When the going gets tough, the tough go skiing
Setting off through the winter woods, I am wrapped like a Christmas package with seven layers of insulation between myself and the day. I'm wearing mittens an astronaut on the surface of the moon would envy. This is one of those ice-box cold, double-digit below-zero days and the snow has that super cold squeak.
The air is just absolutely metal cold, but the cool part is that it is radiantly sunny outside and windless, so there’s this blue sky and sun just cutting through these trees. I ski on and amazingly the winter woods aren’t entirely still.
Crossing a bridge over a mountain river, I can hear the stream rumble, down below blankets of snow and ice. And I’m not alone out here. While skiing across a frozen lake, I hear other voices.
A community in the frozen North Woods
"We’re just happy out here and we like being away from the crowds," Michelle says. "If it’s colder, it’s harder, it’s more brutal, we want to do it."
"It’s just what we do," Campbell agrees. "We like being out here. We like challenging ourselves a little bit and it’s beautiful on these cold days."
Here’s a thing I love. On days like this in the backcountry, there’s a lot of solitude, but there’s also a kind of community.
"I also have homemade chia coconut energy bars, you have to try it," says Helena Grant. It turns out she’s also visiting from Connecticut. This is her first time skiing a wilderness trail. I ask her if she was daunted to try it with the thermometer stuck at double-digits below zero.
"Oh I said 'hell yes' and actually this is something I’ve been hoping to do," Helena says. "My grandfather was in the 10th Mountain Division. He used to climb up Marcy for breakfast. I feel like I’m in my element, I just never had gotten here before."
What's the appeal? Hard to put into words
Her ski partner is Brantley Beach from Keene.
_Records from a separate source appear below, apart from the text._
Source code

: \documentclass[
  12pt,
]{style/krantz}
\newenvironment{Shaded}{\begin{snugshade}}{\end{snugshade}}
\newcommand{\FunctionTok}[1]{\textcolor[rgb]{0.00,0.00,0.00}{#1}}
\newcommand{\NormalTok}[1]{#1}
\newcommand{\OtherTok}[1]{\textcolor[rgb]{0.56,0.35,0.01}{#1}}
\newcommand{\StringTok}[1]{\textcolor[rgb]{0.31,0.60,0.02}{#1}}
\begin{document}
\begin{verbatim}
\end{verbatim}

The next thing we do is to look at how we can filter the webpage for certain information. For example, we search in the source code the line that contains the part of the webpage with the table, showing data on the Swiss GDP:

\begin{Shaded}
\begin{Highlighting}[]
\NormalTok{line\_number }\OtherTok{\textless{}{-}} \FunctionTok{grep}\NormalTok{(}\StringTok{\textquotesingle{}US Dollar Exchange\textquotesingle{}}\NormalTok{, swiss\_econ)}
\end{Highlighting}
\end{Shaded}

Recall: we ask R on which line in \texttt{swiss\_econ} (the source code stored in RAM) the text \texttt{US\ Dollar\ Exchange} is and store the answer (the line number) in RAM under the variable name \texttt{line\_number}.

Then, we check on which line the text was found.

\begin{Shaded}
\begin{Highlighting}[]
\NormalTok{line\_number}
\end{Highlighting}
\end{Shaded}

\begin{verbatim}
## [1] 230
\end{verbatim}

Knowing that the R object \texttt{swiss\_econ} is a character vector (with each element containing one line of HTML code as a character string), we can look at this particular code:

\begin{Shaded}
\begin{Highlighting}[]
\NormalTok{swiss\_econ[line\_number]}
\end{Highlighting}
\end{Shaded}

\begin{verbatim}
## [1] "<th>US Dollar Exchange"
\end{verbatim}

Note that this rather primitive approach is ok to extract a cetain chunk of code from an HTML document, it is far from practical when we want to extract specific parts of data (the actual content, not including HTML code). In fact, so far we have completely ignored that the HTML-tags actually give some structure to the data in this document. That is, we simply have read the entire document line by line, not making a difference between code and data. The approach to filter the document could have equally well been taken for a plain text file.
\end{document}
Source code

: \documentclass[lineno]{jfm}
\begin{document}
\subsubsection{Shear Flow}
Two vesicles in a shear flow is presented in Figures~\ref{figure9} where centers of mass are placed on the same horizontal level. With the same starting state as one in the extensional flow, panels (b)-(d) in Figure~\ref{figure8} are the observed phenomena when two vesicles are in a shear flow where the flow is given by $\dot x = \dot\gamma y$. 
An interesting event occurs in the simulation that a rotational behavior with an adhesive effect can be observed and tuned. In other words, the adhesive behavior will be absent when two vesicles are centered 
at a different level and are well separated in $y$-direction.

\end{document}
He’s also grinning through a thick crust of ice in his beard. "It’s actually warmer once it all kind of freezes over, there’s this layer of warm air between the ice and my face," he says.
I know that sounds miserable, spending a day with ice plastered on your face. So I ask Helena to try to explain why this kind of outing appeals.
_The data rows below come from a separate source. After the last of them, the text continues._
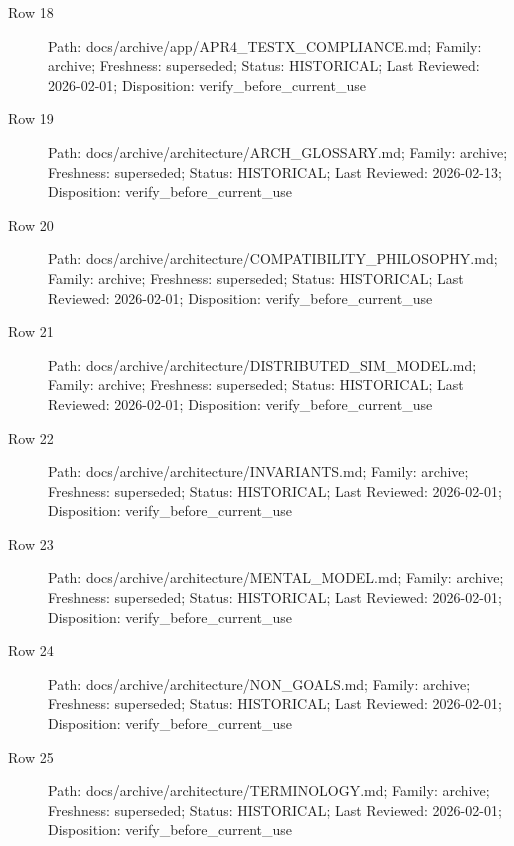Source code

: \documentclass[10.5pt,a4paper,openany]{book}
\begin{document}
\begin{description}
\item[Row 18] Path: docs/\allowbreak{}archive/\allowbreak{}app/\allowbreak{}APR4\_\allowbreak{}TESTX\_\allowbreak{}COMPLIANCE.\allowbreak{}md; Family: archive; Freshness: superseded; Status: HISTORICAL; Last Reviewed: 2026-\allowbreak{}02-\allowbreak{}01; Disposition: verify\_\allowbreak{}before\_\allowbreak{}current\_\allowbreak{}use
\item[Row 19] Path: docs/\allowbreak{}archive/\allowbreak{}architecture/\allowbreak{}ARCH\_\allowbreak{}GLOSSARY.\allowbreak{}md; Family: archive; Freshness: superseded; Status: HISTORICAL; Last Reviewed: 2026-\allowbreak{}02-\allowbreak{}13; Disposition: verify\_\allowbreak{}before\_\allowbreak{}current\_\allowbreak{}use
\item[Row 20] Path: docs/\allowbreak{}archive/\allowbreak{}architecture/\allowbreak{}COMPATIBILITY\_\allowbreak{}PHILOSOPHY.\allowbreak{}md; Family: archive; Freshness: superseded; Status: HISTORICAL; Last Reviewed: 2026-\allowbreak{}02-\allowbreak{}01; Disposition: verify\_\allowbreak{}before\_\allowbreak{}current\_\allowbreak{}use
\item[Row 21] Path: docs/\allowbreak{}archive/\allowbreak{}architecture/\allowbreak{}DISTRIBUTED\_\allowbreak{}SIM\_\allowbreak{}MODEL.\allowbreak{}md; Family: archive; Freshness: superseded; Status: HISTORICAL; Last Reviewed: 2026-\allowbreak{}02-\allowbreak{}01; Disposition: verify\_\allowbreak{}before\_\allowbreak{}current\_\allowbreak{}use
\item[Row 22] Path: docs/\allowbreak{}archive/\allowbreak{}architecture/\allowbreak{}INVARIANTS.\allowbreak{}md; Family: archive; Freshness: superseded; Status: HISTORICAL; Last Reviewed: 2026-\allowbreak{}02-\allowbreak{}01; Disposition: verify\_\allowbreak{}before\_\allowbreak{}current\_\allowbreak{}use
\item[Row 23] Path: docs/\allowbreak{}archive/\allowbreak{}architecture/\allowbreak{}MENTAL\_\allowbreak{}MODEL.\allowbreak{}md; Family: archive; Freshness: superseded; Status: HISTORICAL; Last Reviewed: 2026-\allowbreak{}02-\allowbreak{}01; Disposition: verify\_\allowbreak{}before\_\allowbreak{}current\_\allowbreak{}use
\item[Row 24] Path: docs/\allowbreak{}archive/\allowbreak{}architecture/\allowbreak{}NON\_\allowbreak{}GOALS.\allowbreak{}md; Family: archive; Freshness: superseded; Status: HISTORICAL; Last Reviewed: 2026-\allowbreak{}02-\allowbreak{}01; Disposition: verify\_\allowbreak{}before\_\allowbreak{}current\_\allowbreak{}use
\item[Row 25] Path: docs/\allowbreak{}archive/\allowbreak{}architecture/\allowbreak{}TERMINOLOGY.\allowbreak{}md; Family: archive; Freshness: superseded; Status: HISTORICAL; Last Reviewed: 2026-\allowbreak{}02-\allowbreak{}01; Disposition: verify\_\allowbreak{}before\_\allowbreak{}current\_\allowbreak{}use

\end{description}
\end{document}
"This is bliss, you’re beyond all the cares of the world. And it almost brings tears to the eyes. And the sun. I mean you don’t feel like you’re in, what is it, I don’t even know what the temperature is. Negative twelve?"
"Probably around negative fifteen or twenty up in here," Brantley says.
"It doesn’t feel like," Helena says. "There’s no wind. There are little flecks of snow coming off the trees. I can’t even describe it it’s so beautiful."
A bath of sun and cold shadow
We go our separate ways and soon I’m back in solitude, skiing high in a mountain pass. It’s just this narrow fairy tale forest, thick with snow, the trees heavily laden.
Then the birch and hemlock give way, opening to one of the most dramatic views in the eastern U.S. Avalanche Lake, its surface frozen white, towering mountain walls on both sides.
The cliffs on both sides are locked in ice, with big long sheets of ice across the brown and black rock. The sun is just perched on the edge of the rock. I’m in a bath of sun but just a few feet to my left there’s cold shadow. I feel like I've found the heart of winter right here.